March 22 2011
Muslim groups have protested against the Christian use of the word Allah, saying it is an attempt to make Christianity appeal to Muslims.
Malaysia’s constitution promises freedom of worship to all faiths.
Christian groups say Malay-language Bibles containing the word Allah have repeatedly been blocked at customs over the years, and they are “fed up”. The Bibles are printed in neighbouring Indonesia mainly for Christians in the Malaysian states of Sabah and Sarawak.
They insist they have been using the word for decades.
Rev Hermen Shastri, general secretary of the Council of Churches of Malaysia, welcomed the government’s decision to release the Bibles, but said more needed to be done.
“We maintain the position that it is an inalienable right for Christians to read their scriptures in any language,” he said, adding this was a “basic human right”.

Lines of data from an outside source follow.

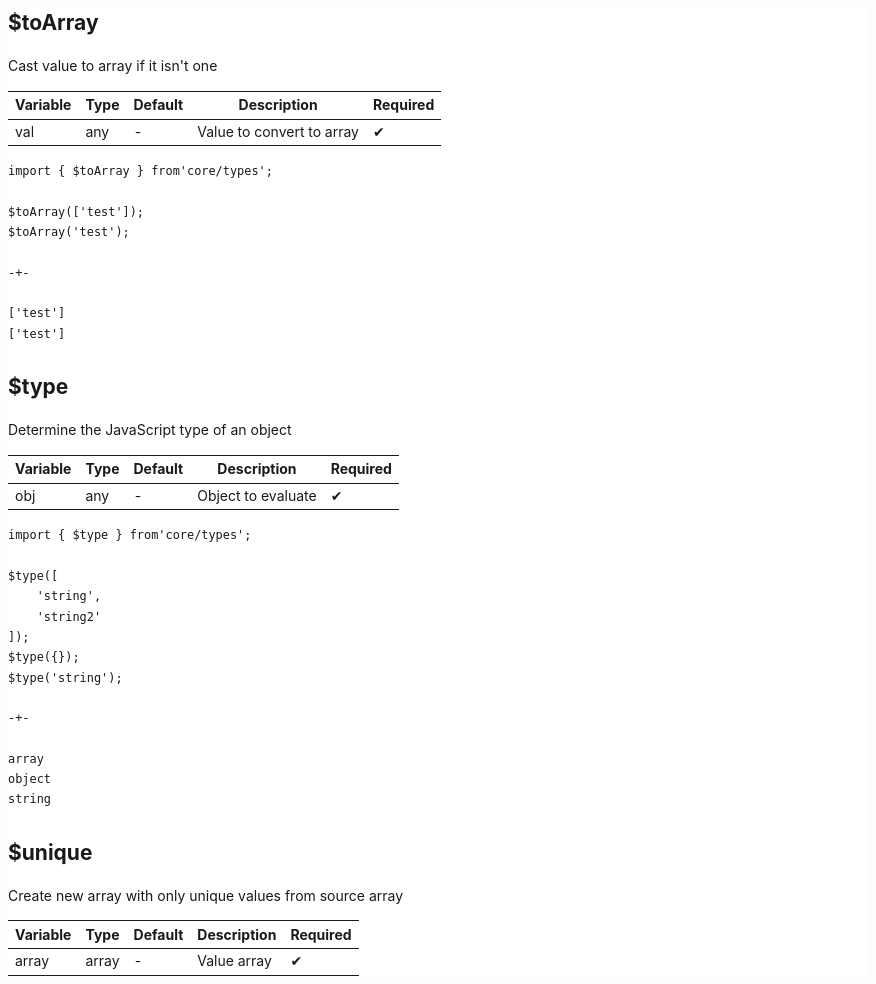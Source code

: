 ## $toArray

Cast value to array if it isn't one

| Variable | Type | Default | Description               | Required |
|----------|------|---------|---------------------------|----------|
| val      | any  | -       | Value to convert to array | ✔        |

```js|js
import { $toArray } from'core/types';

$toArray(['test']);
$toArray('test');

-+-

['test']
['test']
```

## $type

Determine the JavaScript type of an object

| Variable | Type | Default | Description        | Required |
|----------|------|---------|--------------------|----------|
| obj      | any  | -       | Object to evaluate | ✔        |

```js|js
import { $type } from'core/types';

$type([
    'string',
    'string2'
]);
$type({});
$type('string');

-+-

array
object
string
```

## $unique

Create new array with only unique values from source array

| Variable | Type  | Default | Description | Required |
|----------|-------|---------|-------------|----------|
| array    | array | -       | Value array | ✔        |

The Home Ministry initially justified withholding the Bibles saying there was a legal case under appeal that needed to be resolved.
It was a reference to the ruling by Kuala Lumpur’s High Court in December 2009 that allowed the Catholic newspaper, The Herald, to use the word Allah as a translation for God.
No appeal hearings have yet been scheduled.
Dozens of churches and a few Muslim prayer halls were attacked and burned in the wake of the 2009 ruling, highlighting the intensity of feeling about issues of ethnicity and faith in Malaysia.
The Prime Minister’s office said the government chose to release the Bibles because it was “committed to resolve amicably any inter-faith issues”.
It also said this decision would not jeopardise any future resolution of the larger legal conflict.
Analysts have noted that elections are likely soon in the state of Sarawak, where many Christians live, and the governing National Front parties need to shore up electoral support there.
Christian leaders say the word Allah has been used in their Bibles since before Malaysia was formed as a federal state in 1963.
Rising Malay and Muslim consciousness, sparked by Malay nationalist groups seeking political power, has brought the issue to the fore in recent years.
Malay Muslims make up almost two-thirds of the country’s population, but there are large Hindu and Christian communities.